Task instructions: Check each line of the entries below for the word "null", and copy the lines that have it.

___

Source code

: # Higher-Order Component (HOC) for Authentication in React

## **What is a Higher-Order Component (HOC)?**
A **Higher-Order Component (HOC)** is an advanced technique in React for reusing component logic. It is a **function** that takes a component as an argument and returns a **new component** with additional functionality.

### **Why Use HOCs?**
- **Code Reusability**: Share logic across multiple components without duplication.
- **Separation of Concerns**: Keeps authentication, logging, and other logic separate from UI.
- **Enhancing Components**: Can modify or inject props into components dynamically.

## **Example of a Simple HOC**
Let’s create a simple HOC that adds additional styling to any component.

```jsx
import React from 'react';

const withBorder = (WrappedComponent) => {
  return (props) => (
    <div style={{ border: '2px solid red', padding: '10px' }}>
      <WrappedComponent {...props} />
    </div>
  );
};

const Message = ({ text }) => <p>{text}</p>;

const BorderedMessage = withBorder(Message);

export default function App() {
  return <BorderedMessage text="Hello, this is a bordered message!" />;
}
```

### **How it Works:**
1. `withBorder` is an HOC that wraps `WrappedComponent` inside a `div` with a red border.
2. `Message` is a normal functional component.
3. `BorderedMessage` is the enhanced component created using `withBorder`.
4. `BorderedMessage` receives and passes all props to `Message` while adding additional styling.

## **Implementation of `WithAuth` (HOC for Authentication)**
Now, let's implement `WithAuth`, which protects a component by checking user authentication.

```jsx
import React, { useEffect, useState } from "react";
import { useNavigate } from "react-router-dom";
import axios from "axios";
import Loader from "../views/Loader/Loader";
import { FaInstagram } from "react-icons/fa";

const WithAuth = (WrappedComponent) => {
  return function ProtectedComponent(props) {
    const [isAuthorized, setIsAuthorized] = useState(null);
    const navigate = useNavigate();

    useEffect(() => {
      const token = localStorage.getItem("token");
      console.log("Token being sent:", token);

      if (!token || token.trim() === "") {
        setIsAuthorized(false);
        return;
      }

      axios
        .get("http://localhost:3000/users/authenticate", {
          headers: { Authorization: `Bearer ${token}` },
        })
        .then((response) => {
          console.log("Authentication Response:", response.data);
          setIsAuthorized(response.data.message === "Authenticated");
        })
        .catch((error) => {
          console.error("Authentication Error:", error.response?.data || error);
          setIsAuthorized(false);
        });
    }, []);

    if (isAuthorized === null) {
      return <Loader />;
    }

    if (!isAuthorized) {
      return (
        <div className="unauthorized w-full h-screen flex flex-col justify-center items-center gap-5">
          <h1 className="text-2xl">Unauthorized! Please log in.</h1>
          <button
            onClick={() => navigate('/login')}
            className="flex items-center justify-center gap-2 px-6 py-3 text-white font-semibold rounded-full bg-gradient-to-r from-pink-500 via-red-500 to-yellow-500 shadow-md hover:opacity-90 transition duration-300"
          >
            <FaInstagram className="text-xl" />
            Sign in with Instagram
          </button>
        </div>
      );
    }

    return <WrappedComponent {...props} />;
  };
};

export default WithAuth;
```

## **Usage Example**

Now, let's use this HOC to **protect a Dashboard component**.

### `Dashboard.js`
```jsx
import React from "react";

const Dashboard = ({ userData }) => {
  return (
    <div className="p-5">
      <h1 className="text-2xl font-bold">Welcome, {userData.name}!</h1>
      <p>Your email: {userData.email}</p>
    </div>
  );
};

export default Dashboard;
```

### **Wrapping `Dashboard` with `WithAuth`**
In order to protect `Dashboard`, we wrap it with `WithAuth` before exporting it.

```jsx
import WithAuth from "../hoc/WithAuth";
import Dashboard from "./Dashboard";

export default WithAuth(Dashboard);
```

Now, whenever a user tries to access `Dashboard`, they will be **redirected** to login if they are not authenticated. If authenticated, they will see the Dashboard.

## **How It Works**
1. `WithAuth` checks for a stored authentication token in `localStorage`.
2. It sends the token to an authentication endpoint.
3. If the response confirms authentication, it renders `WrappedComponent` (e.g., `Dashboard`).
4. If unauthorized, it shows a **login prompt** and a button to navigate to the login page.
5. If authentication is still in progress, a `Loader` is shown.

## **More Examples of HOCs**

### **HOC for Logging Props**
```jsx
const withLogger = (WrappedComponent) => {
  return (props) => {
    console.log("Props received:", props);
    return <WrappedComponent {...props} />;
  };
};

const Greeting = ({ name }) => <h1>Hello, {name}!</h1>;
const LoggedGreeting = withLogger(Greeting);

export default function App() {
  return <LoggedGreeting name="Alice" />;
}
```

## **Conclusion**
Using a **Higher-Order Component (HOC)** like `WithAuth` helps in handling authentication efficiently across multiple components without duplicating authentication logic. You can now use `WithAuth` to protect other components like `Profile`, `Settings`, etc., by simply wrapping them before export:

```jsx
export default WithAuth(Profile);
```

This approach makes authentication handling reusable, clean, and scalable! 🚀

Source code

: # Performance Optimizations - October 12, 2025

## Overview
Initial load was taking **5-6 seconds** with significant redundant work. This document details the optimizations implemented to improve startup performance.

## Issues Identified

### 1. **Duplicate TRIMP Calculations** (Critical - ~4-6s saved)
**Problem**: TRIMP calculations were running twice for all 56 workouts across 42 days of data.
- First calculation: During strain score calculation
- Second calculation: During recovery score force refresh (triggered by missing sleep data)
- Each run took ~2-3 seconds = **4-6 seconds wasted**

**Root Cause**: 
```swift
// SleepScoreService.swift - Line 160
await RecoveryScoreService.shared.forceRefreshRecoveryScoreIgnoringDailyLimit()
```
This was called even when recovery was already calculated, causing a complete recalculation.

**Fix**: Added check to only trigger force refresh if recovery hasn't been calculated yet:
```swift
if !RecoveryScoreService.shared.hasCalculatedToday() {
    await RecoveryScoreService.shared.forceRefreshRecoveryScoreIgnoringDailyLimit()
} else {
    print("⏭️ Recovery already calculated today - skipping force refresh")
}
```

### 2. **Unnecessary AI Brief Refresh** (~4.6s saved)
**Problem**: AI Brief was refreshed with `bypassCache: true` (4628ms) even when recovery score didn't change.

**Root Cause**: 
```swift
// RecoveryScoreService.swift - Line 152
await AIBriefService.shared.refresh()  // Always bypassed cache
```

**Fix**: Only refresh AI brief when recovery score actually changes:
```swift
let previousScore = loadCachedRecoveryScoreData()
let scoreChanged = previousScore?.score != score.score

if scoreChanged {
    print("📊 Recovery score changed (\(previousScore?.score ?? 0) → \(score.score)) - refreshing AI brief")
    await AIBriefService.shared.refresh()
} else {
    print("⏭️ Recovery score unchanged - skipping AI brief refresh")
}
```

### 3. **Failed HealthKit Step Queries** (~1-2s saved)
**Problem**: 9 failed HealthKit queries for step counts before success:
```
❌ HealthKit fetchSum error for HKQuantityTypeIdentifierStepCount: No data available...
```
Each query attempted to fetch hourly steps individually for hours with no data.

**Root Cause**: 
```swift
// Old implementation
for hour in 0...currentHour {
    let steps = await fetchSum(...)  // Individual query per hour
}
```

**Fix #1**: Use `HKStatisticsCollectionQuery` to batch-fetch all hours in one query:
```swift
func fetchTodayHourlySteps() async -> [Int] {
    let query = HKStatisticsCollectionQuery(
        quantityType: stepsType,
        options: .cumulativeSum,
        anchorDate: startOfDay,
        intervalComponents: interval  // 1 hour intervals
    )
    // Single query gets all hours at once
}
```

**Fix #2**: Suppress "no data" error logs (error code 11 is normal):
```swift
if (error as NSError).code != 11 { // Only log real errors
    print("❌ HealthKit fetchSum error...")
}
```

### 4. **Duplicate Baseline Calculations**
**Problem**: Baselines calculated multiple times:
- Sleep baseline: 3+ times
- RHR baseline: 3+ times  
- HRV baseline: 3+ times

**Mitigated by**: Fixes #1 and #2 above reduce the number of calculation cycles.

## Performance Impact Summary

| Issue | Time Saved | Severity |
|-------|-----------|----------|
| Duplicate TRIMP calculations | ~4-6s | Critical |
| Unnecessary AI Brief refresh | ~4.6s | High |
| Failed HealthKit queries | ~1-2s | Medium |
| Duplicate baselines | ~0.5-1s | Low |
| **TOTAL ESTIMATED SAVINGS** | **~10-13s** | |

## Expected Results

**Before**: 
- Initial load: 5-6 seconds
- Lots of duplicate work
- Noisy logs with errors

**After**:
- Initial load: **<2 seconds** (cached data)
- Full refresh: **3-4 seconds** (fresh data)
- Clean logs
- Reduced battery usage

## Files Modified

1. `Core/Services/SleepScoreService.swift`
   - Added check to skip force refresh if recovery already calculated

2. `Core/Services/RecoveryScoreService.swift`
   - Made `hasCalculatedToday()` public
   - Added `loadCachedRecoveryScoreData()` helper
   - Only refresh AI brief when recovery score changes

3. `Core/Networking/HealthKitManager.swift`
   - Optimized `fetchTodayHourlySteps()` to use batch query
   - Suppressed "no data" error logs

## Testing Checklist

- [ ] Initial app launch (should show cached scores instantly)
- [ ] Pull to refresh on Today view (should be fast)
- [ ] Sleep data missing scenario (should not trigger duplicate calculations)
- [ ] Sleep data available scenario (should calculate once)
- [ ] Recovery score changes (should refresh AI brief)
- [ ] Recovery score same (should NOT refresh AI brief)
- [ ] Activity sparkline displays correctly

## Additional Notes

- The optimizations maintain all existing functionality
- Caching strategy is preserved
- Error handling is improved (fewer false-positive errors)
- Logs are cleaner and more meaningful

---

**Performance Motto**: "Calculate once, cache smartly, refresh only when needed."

___

Response area:
    const [isAuthorized, setIsAuthorized] = useState(null);
    if (isAuthorized === null) {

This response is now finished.